TASK TO CARRY OUT:
Filter the listing so that only lines with the word "serial" remain.

----------------

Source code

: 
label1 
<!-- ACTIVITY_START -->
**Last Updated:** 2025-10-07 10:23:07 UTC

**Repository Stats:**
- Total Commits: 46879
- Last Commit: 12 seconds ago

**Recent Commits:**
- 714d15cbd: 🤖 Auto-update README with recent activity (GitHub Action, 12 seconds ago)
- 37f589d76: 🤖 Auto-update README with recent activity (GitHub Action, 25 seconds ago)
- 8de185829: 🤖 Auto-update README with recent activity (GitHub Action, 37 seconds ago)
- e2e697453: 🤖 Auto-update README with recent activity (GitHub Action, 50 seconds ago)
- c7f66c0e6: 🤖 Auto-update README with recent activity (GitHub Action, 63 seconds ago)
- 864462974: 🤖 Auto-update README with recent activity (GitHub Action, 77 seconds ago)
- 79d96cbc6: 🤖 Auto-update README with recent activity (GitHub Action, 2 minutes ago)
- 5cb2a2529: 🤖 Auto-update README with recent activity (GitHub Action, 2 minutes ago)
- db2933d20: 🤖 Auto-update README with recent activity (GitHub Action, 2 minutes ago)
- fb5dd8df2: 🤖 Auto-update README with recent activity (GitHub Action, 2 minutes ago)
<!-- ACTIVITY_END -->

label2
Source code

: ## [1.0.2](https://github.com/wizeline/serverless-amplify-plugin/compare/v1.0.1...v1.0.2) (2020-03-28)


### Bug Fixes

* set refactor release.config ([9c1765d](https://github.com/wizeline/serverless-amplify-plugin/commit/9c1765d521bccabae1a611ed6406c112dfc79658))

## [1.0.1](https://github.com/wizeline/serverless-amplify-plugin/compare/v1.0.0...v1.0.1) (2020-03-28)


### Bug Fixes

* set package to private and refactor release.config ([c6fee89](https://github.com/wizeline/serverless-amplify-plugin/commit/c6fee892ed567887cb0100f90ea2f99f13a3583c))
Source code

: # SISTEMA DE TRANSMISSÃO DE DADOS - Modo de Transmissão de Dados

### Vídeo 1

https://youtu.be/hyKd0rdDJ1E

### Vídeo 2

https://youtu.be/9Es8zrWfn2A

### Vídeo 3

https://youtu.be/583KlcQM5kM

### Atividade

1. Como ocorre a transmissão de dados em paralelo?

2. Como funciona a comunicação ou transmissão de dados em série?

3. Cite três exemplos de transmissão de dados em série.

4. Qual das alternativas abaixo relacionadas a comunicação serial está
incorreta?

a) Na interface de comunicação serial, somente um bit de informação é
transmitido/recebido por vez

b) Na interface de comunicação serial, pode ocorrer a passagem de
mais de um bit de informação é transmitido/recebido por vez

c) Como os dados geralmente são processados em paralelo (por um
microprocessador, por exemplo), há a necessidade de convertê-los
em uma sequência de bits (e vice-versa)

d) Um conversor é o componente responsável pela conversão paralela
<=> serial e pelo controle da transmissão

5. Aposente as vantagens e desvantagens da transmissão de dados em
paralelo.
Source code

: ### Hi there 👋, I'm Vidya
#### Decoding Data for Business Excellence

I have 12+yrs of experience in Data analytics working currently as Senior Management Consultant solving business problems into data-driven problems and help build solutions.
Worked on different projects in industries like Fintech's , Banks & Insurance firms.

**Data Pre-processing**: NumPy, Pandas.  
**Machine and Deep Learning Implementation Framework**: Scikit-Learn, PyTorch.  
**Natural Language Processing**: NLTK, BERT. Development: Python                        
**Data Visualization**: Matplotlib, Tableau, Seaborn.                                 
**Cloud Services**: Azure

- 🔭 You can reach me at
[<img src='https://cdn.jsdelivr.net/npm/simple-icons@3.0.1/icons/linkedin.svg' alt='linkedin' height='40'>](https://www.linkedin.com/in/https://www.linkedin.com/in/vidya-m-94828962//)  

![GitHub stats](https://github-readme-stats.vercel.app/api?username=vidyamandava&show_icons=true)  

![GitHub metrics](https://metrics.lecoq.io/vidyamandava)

----------------

ANSWER SECTION:
4. Qual das alternativas abaixo relacionadas a comunicação serial está
a) Na interface de comunicação serial, somente um bit de informação é
b) Na interface de comunicação serial, pode ocorrer a passagem de
<=> serial e pelo controle da transmissão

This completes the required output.